| PROBLEM DETAILS |
Would you copy all lines in the data that contain the word "Results"?

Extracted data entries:

[Start of section]

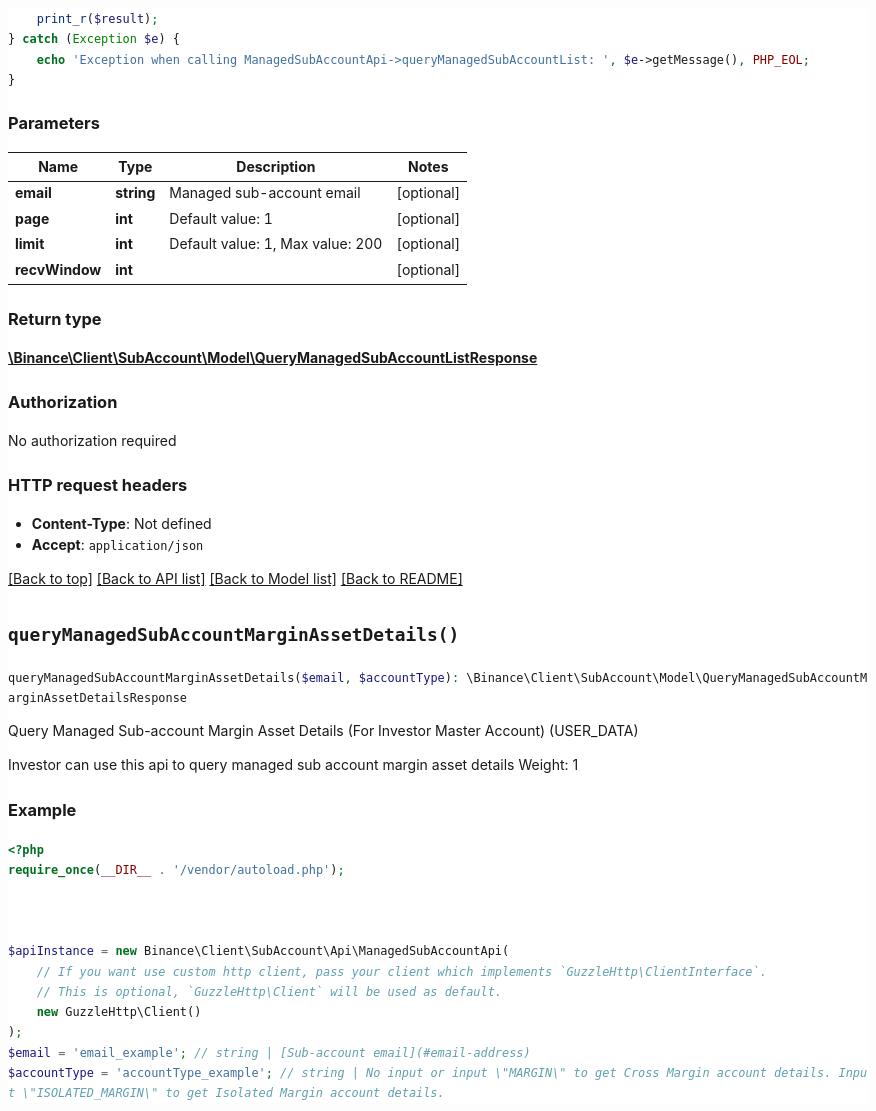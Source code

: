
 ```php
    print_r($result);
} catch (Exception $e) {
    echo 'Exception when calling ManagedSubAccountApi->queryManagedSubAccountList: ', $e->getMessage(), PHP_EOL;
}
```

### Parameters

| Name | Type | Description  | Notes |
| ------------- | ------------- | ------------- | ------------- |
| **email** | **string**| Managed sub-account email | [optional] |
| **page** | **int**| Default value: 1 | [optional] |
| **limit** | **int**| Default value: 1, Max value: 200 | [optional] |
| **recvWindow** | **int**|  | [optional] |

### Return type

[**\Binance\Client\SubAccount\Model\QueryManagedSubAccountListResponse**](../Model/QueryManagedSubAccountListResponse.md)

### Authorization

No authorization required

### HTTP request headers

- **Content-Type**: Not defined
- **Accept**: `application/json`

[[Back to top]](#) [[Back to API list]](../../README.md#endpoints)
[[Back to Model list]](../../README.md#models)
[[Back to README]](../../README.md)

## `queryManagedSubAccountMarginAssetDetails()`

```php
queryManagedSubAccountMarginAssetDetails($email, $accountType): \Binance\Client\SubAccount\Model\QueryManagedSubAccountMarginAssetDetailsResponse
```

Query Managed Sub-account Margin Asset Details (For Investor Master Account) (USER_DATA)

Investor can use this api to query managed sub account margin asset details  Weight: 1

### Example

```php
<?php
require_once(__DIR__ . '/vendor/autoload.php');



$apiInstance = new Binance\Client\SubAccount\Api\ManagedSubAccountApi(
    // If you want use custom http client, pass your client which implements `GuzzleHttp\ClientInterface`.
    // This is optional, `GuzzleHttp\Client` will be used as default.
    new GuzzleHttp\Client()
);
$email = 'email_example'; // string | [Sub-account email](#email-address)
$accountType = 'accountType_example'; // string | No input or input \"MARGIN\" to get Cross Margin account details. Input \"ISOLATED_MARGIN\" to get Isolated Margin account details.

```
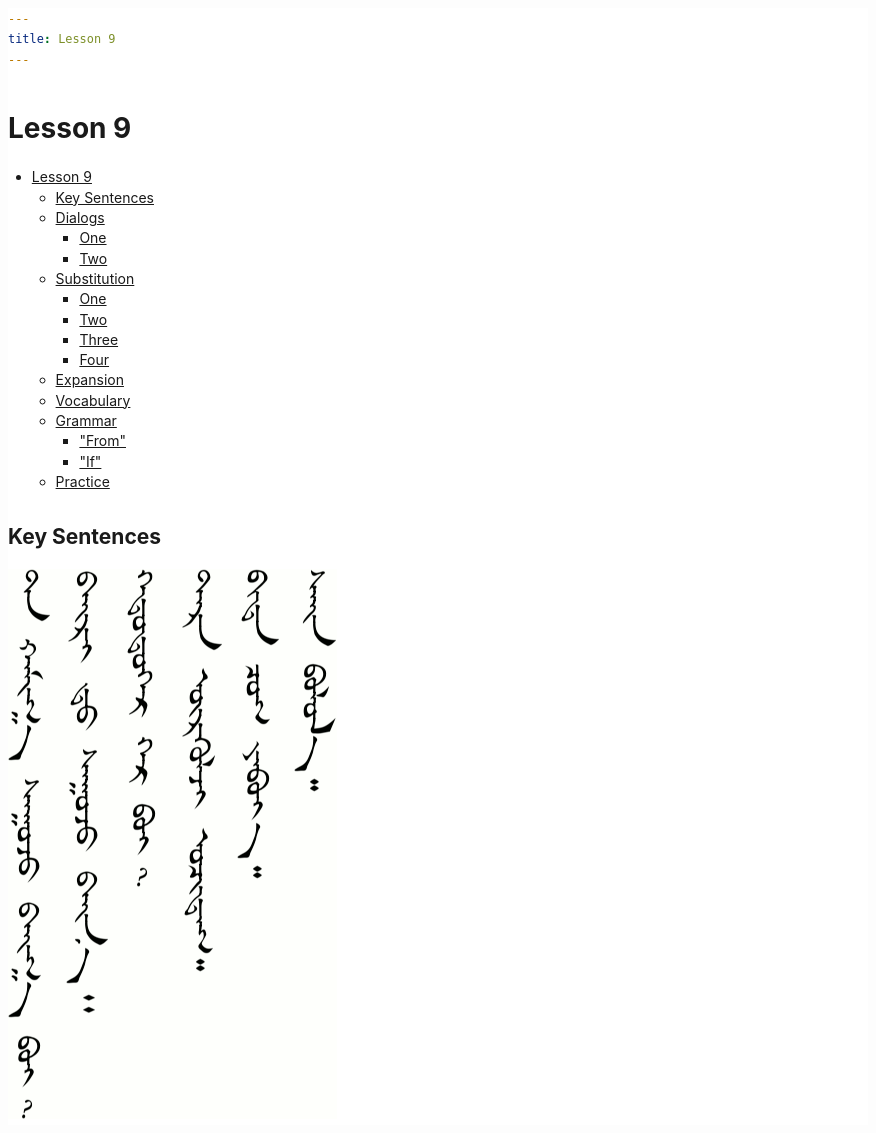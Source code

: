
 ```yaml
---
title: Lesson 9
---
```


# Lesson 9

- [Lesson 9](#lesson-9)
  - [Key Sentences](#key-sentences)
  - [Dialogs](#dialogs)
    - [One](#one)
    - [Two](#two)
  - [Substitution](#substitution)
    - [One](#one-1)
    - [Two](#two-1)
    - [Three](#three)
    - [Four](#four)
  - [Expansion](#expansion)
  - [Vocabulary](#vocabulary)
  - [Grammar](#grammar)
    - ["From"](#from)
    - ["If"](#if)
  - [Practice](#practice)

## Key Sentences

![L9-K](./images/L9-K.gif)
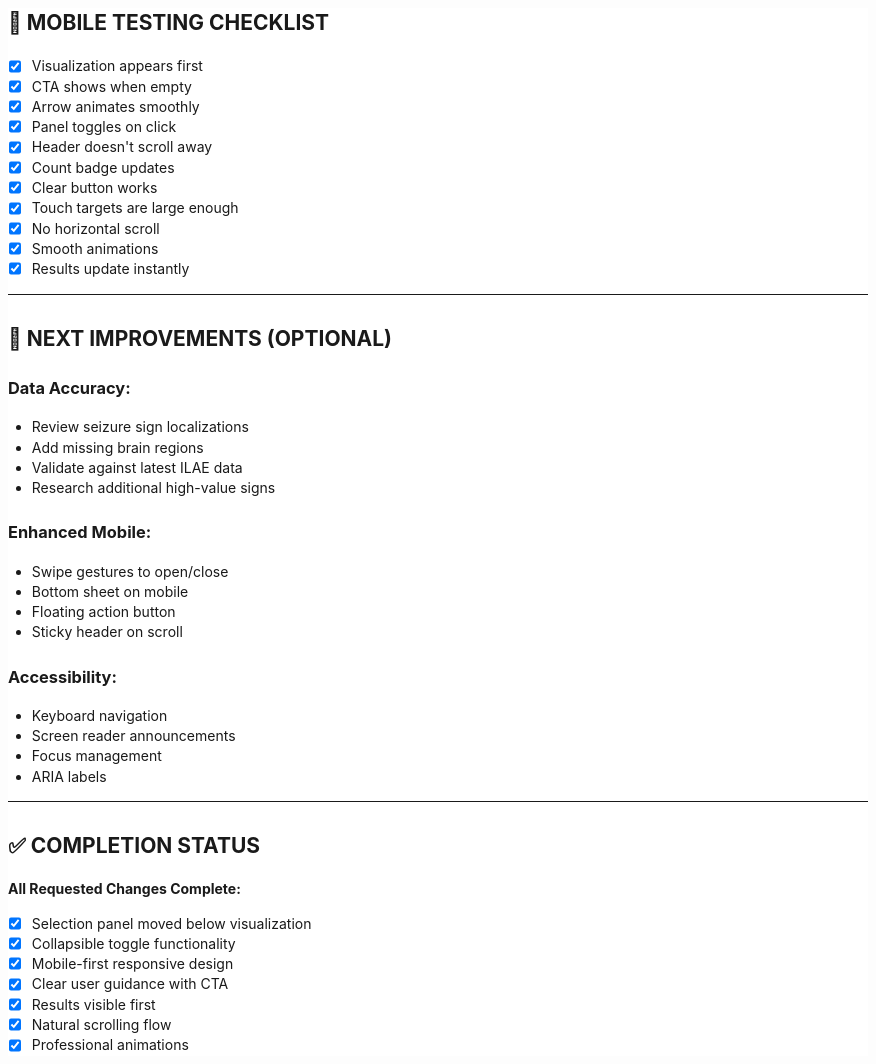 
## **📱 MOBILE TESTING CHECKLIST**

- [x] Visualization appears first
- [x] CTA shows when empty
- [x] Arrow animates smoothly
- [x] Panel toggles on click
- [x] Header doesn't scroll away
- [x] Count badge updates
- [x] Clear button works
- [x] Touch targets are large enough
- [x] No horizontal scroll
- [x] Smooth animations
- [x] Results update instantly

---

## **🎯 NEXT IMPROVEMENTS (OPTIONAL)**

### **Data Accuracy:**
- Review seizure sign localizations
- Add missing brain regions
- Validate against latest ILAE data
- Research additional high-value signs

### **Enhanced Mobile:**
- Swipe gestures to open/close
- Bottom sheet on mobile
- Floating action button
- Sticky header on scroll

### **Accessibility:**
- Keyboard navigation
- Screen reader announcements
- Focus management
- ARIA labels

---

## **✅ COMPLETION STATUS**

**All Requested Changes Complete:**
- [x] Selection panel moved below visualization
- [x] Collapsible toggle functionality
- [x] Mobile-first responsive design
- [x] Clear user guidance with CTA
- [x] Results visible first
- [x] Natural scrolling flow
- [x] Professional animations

[End of section]

| ANSWER TO THE PROBLEM |
- [x] Results update instantly
- [x] Results visible first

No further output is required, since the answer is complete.